In a first career, Leggett went straight from a D.Phil in earth science at Oxford to the faculty at the Royal School of Mines, Imperial College (1978 – 1989), researching earth history as preserved in strata including shale deposits, funded among others by BP and Shell. In this phase, he won the President’s Prize of the Geological Society and was appointed a Reader at the age of 33. He also set up the Verification Technology Information Centre (VERTIC), and served part-time as its first executive director for four years (1985-1989) during the tail end of the Cold War, in which time he also served on the board of Pugwash UK.
Becoming concerned about global warming, he resigned from Imperial College to become a climate campaigner with Greenpeace International (1989 – 1996). In this phase, he won the US Climate Institute’s Award for Advancing Understanding.
In his third phase, Leggett led Solarcentury as CEO from 1997 until 2006, was Chairman from 2006 to 2015, and a board director from 2015 to the present. The company has won multiple awards for innovation and sustainability, including the Sunday Times / Microsoft TechTrack 100 R&D Award (2006), the FT / Treasury Inner City 100 Greenest Company Award (2007), and a Queen’s Award for Enterprise in
Innovation (2011). His awards include Entrepreneur of the Year at the New Energy Awards, UK Climate Week's Most Inspirational Person Award, Outstanding Individual Award at the international Solar Industry Awards (2013), Champion of the Year in promoting the green economy at the Business Green Leaders Awards (2014), and Outstanding Individual Award at the Solar Power Portal Awards (2015). SolarAid's non-profit retail brand SunnyMoney has won a BITC / Unilever Global Development Award (2017).

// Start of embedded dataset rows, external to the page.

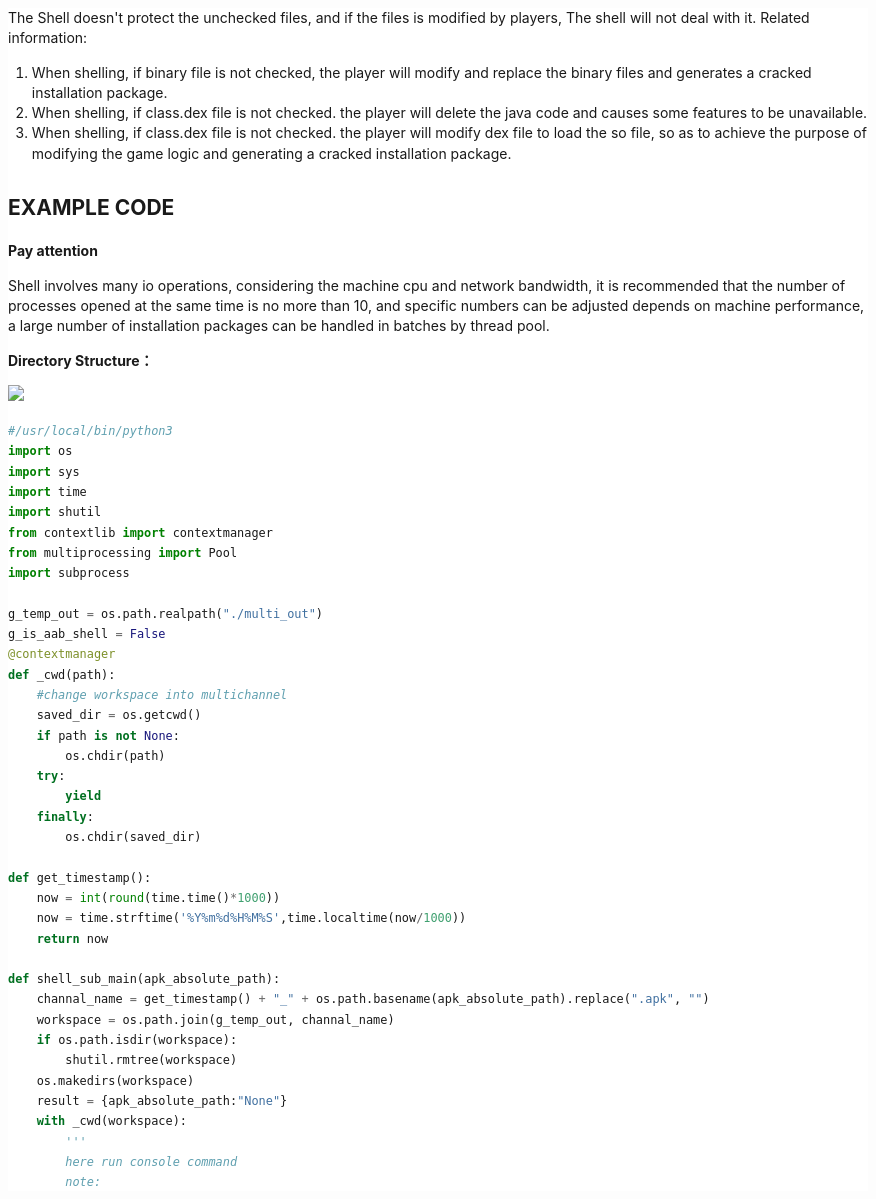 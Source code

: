 The Shell doesn't protect the unchecked files, and if the files is modified by players, The shell will not deal with it. Related information:

1. When shelling, if binary file is not checked, the player will modify and replace the binary files and generates a cracked installation package.
2. When shelling, if class.dex file is not checked. the player will delete the java code and causes some features to be unavailable.
3. When shelling, if class.dex file is not checked. the player will modify dex file to load the so file, so as to achieve the purpose of modifying the game logic and generating a cracked installation package.


## EXAMPLE CODE

**Pay attention**

Shell involves many io operations, considering the machine cpu and network bandwidth, it is recommended
that the number of processes opened at the same time is no more than 10, and specific numbers can be
adjusted depends on machine performance, a large number of installation packages can be handled in
batches by thread pool.

**Directory Structure：**

![ ](/docs/ACE-doc/20_Android-shellservice/30/30/2.png)

```py
#/usr/local/bin/python3
import os
import sys
import time
import shutil
from contextlib import contextmanager
from multiprocessing import Pool
import subprocess

g_temp_out = os.path.realpath("./multi_out")
g_is_aab_shell = False
@contextmanager
def _cwd(path):
    #change workspace into multichannel
    saved_dir = os.getcwd()
    if path is not None:
        os.chdir(path)
    try:
        yield
    finally:
        os.chdir(saved_dir)

def get_timestamp():
    now = int(round(time.time()*1000))
    now = time.strftime('%Y%m%d%H%M%S',time.localtime(now/1000))
    return now

def shell_sub_main(apk_absolute_path):
    channal_name = get_timestamp() + "_" + os.path.basename(apk_absolute_path).replace(".apk", "")
    workspace = os.path.join(g_temp_out, channal_name)
    if os.path.isdir(workspace):
        shutil.rmtree(workspace)
    os.makedirs(workspace)
    result = {apk_absolute_path:"None"}
    with _cwd(workspace):
        '''
        here run console command
        note:
``` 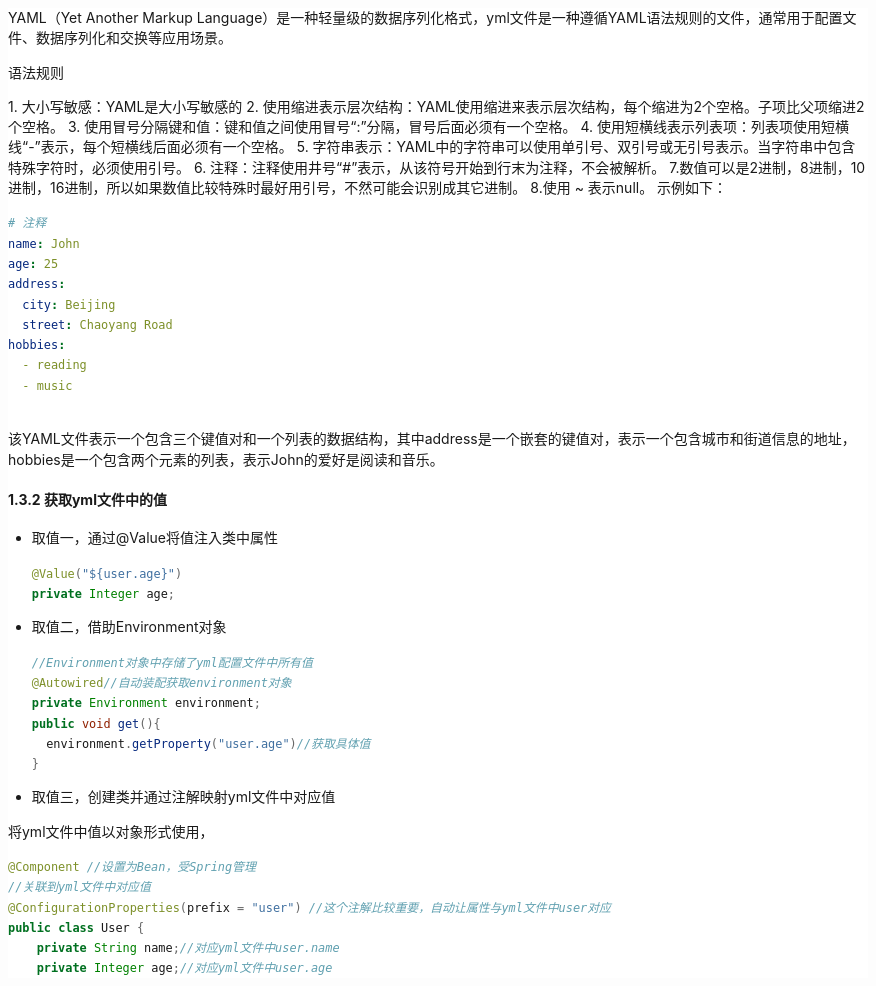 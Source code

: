 YAML（Yet Another Markup Language）是一种轻量级的数据序列化格式，yml文件是一种遵循YAML语法规则的文件，通常用于配置文件、数据序列化和交换等应用场景。

语法规则

1. 大小写敏感：YAML是大小写敏感的
2. 使用缩进表示层次结构：YAML使用缩进来表示层次结构，每个缩进为2个空格。子项比父项缩进2个空格。
3. 使用冒号分隔键和值：键和值之间使用冒号“:”分隔，冒号后面必须有一个空格。
4. 使用短横线表示列表项：列表项使用短横线“-”表示，每个短横线后面必须有一个空格。
5. 字符串表示：YAML中的字符串可以使用单引号、双引号或无引号表示。当字符串中包含特殊字符时，必须使用引号。
6. 注释：注释使用井号“#”表示，从该符号开始到行末为注释，不会被解析。
   7.数值可以是2进制，8进制，10进制，16进制，所以如果数值比较特殊时最好用引号，不然可能会识别成其它进制。
   8.使用 ~ 表示null。
   示例如下：

```yml
# 注释
name: John
age: 25
address:
  city: Beijing
  street: Chaoyang Road
hobbies:
  - reading
  - music
  
```

该YAML文件表示一个包含三个键值对和一个列表的数据结构，其中address是一个嵌套的键值对，表示一个包含城市和街道信息的地址，hobbies是一个包含两个元素的列表，表示John的爱好是阅读和音乐。

#### 1.3.2 获取yml文件中的值

- 取值一，通过@Value将值注入类中属性

  ```java
  @Value("${user.age}")
  private Integer age;
  ```

- 取值二，借助Environment对象

  ```java
  //Environment对象中存储了yml配置文件中所有值
  @Autowired//自动装配获取environment对象
  private Environment environment;
  public void get(){
    environment.getProperty("user.age")//获取具体值  
  }
  ```

- 取值三，创建类并通过注解映射yml文件中对应值

将yml文件中值以对象形式使用，

```java
@Component //设置为Bean，受Spring管理
//关联到yml文件中对应值
@ConfigurationProperties(prefix = "user") //这个注解比较重要，自动让属性与yml文件中user对应
public class User {
    private String name;//对应yml文件中user.name
    private Integer age;//对应yml文件中user.age
```
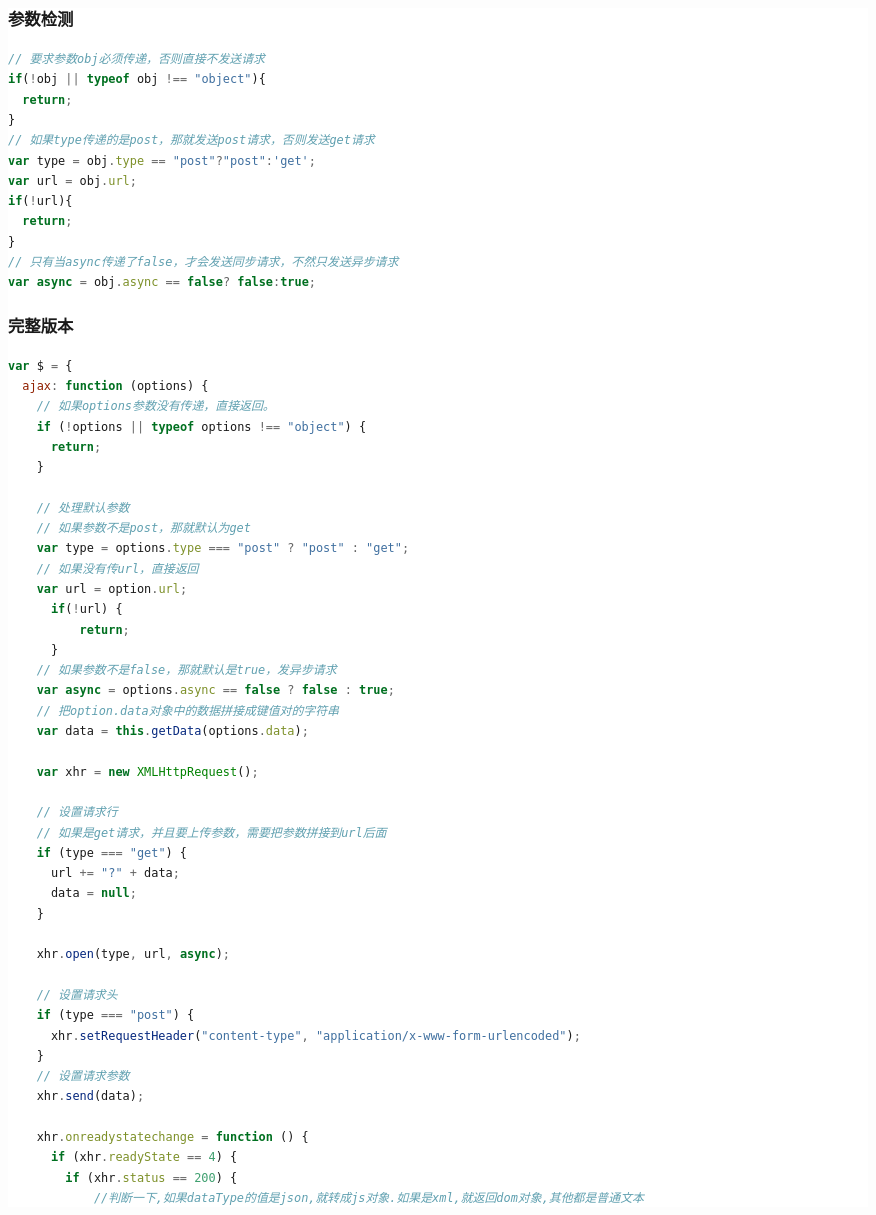 

### 参数检测

```javascript
// 要求参数obj必须传递，否则直接不发送请求
if(!obj || typeof obj !== "object"){
  return;
}
// 如果type传递的是post，那就发送post请求，否则发送get请求
var type = obj.type == "post"?"post":'get';
var url = obj.url;
if(!url){
  return;
}
// 只有当async传递了false，才会发送同步请求，不然只发送异步请求
var async = obj.async == false? false:true;
```



### 完整版本

```javascript
var $ = {
  ajax: function (options) {
    // 如果options参数没有传递，直接返回。
    if (!options || typeof options !== "object") {
      return;
    }

    // 处理默认参数
    // 如果参数不是post，那就默认为get
    var type = options.type === "post" ? "post" : "get";
    // 如果没有传url，直接返回
    var url = option.url;
      if(!url) {
          return;
      }
    // 如果参数不是false，那就默认是true，发异步请求
    var async = options.async == false ? false : true;
	// 把option.data对象中的数据拼接成键值对的字符串
    var data = this.getData(options.data);

    var xhr = new XMLHttpRequest();

    // 设置请求行
    // 如果是get请求，并且要上传参数，需要把参数拼接到url后面
    if (type === "get") {
      url += "?" + data;
      data = null;
    }

    xhr.open(type, url, async);

    // 设置请求头
    if (type === "post") {
      xhr.setRequestHeader("content-type", "application/x-www-form-urlencoded");
    }
    // 设置请求参数
    xhr.send(data);

    xhr.onreadystatechange = function () {
      if (xhr.readyState == 4) {
        if (xhr.status == 200) {
          	//判断一下,如果dataType的值是json,就转成js对象.如果是xml,就返回dom对象,其他都是普通文本
```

Leggett was a CNN Principal Voice (2007) and served on UK government advisory bodies including the Renewables Advisory Board (2002 – 2006). He convened the UK Industry Taskforce on Peak Oil and Energy Security, a pan-industry group warning of a systemic oil-depletion risk to economies (2007-2013), which evolved into the Transatlantic Energy Security Dialogue (2013-2014), co-convened with Lt Col. Daniel Davis (US Army). He served on the New Energy Architecture Global Agenda Council of the World Economic Forum (2012 - 2014), a group which among other things works on "black swans" in energy markets. He was a non–executive director of New Energies Invest AG, a private equity fund investing in renewable energy (2000-14).